The average home value in the Rainier Beach community—which is one of the city’s most diverse neighborhoods, with 82 percent of residents identifying as Black, Asian, Latino, American Indian, or multiracial—was $674,000 at the end of 2023, an increase of almost $170,000 over five years, according to Zillow. That’s low relative to the entire Seattle region, where home values hover around $816,000—but it’s nearly double the national average.
Still, Davis says the young adults he works with, most of whom are Black, are optimistic.
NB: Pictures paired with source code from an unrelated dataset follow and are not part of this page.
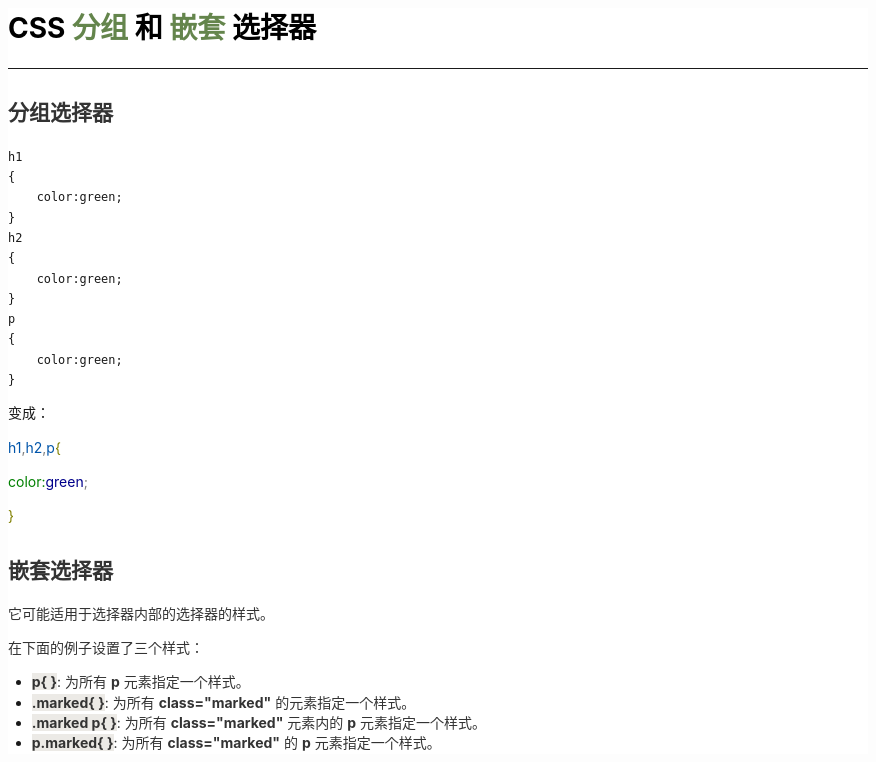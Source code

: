 
# <font style="color:rgb(0, 0, 0);">CSS</font><font style="color:rgb(0, 0, 0);"> </font><font style="color:rgb(100, 133, 76);">分组</font><font style="color:rgb(0, 0, 0);"> </font><font style="color:rgb(0, 0, 0);">和</font><font style="color:rgb(0, 0, 0);"> </font><font style="color:rgb(100, 133, 76);">嵌套</font><font style="color:rgb(0, 0, 0);"> </font><font style="color:rgb(0, 0, 0);">选择器</font>
---

## <font style="color:rgb(51, 51, 51);">分组选择器</font>
```plain
h1
{
    color:green;
}
h2
{
    color:green;
}
p
{
    color:green;
}
```

变成：

<font style="color:rgb(0, 85, 170);">h1</font><font style="color:gray;">,</font><font style="color:rgb(0, 85, 170);">h2</font><font style="color:gray;">,</font><font style="color:rgb(0, 85, 170);">p</font><font style="color:olive;">{</font>

<font style="color:green;">color:</font><font style="color:rgb(0, 0, 139);">green</font><font style="color:gray;">; </font>

<font style="color:olive;">}</font>

## <font style="color:rgb(51, 51, 51);">嵌套选择器</font>
<font style="color:rgb(51, 51, 51);">它可能适用于选择器内部的选择器的样式。</font>

<font style="color:rgb(51, 51, 51);">在下面的例子设置了三个样式：</font>

+ **<font style="color:rgb(51, 51, 51);background-color:rgb(236, 234, 230);">p{ }</font>**<font style="color:rgb(51, 51, 51);">: 为所有</font><font style="color:rgb(51, 51, 51);"> </font>**<font style="color:rgb(51, 51, 51);">p</font>**<font style="color:rgb(51, 51, 51);"> </font><font style="color:rgb(51, 51, 51);">元素指定一个样式。</font>
+ **<font style="color:rgb(51, 51, 51);background-color:rgb(236, 234, 230);">.marked{ }</font>**<font style="color:rgb(51, 51, 51);">: 为所有</font><font style="color:rgb(51, 51, 51);"> </font>**<font style="color:rgb(51, 51, 51);">class="marked"</font>**<font style="color:rgb(51, 51, 51);"> </font><font style="color:rgb(51, 51, 51);">的元素指定一个样式。</font>
+ **<font style="color:rgb(51, 51, 51);background-color:rgb(236, 234, 230);">.marked p{ }</font>**<font style="color:rgb(51, 51, 51);">: 为所有</font><font style="color:rgb(51, 51, 51);"> </font>**<font style="color:rgb(51, 51, 51);">class="marked"</font>**<font style="color:rgb(51, 51, 51);"> </font><font style="color:rgb(51, 51, 51);">元素内的</font><font style="color:rgb(51, 51, 51);"> </font>**<font style="color:rgb(51, 51, 51);">p</font>**<font style="color:rgb(51, 51, 51);"> </font><font style="color:rgb(51, 51, 51);">元素指定一个样式。</font>
+ **<font style="color:rgb(51, 51, 51);background-color:rgb(236, 234, 230);">p.marked{ }</font>**<font style="color:rgb(51, 51, 51);">: 为所有</font><font style="color:rgb(51, 51, 51);"> </font>**<font style="color:rgb(51, 51, 51);">class="marked"</font>**<font style="color:rgb(51, 51, 51);"> </font><font style="color:rgb(51, 51, 51);">的</font><font style="color:rgb(51, 51, 51);"> </font>**<font style="color:rgb(51, 51, 51);">p</font>**<font style="color:rgb(51, 51, 51);"> </font><font style="color:rgb(51, 51, 51);">元素指定一个样式。</font>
They know they might not be able to afford a stereotypical single-family home “with the white picket fence and the backyard,” as he puts it, but they’re certain homeownership is possible for them, too. “They know they need to look at things differently,” says Davis. “They’re not limiting themselves to a scarcity mindset.”
Davis’s organization is one of dozens of groups in the Seattle region that have joined together to find creative ways to address some of the barriers that make it especially difficult for Black residents to become homeowners. Called the Black Home Initiative (BHI), the collaborative aims to leverage the power of its network, make innovative policy changes, and utilize new funding in order to help 1,500 Black residents become homeowners by 2027.
Gregory Davis, managing strategist of the Rainier Beach Action Coalition and a leader of the Black Home Initiative, speaks at a local town hall event on building generational wealth in 2023. Credit: Rainier Beach Action Coalition.
The initiative is part of a national program, Connecting Capital and Community (3C), that’s operating in five major cities across the country. Launched in 2021 and run by the Center for Community Investment in partnership with JPMorgan Chase, 3C is an effort to develop and preserve affordable housing while also strengthening racial equity. “In our efforts to advance an inclusive economy, JPMorgan Chase is committed to addressing barriers to housing affordability and homeownership, especially for households of color, through our 3C work,” says Mercedeh Mortazavi, vice president of global philanthropy at JPMorgan Chase.
Each of the five 3C teams is developing strategies tailored to the specific climate and characteristics of the city where they’re based—Chicago, Los Angeles, Miami, Seattle, or Washington, DC—in ways that are designed to be replicated by local governments, funders, and organizations. Like Davis’s young colleagues, the teams are examining their cities’ affordable housing shortages from a fresh perspective, with the hope of coming up with new, more inclusive solutions.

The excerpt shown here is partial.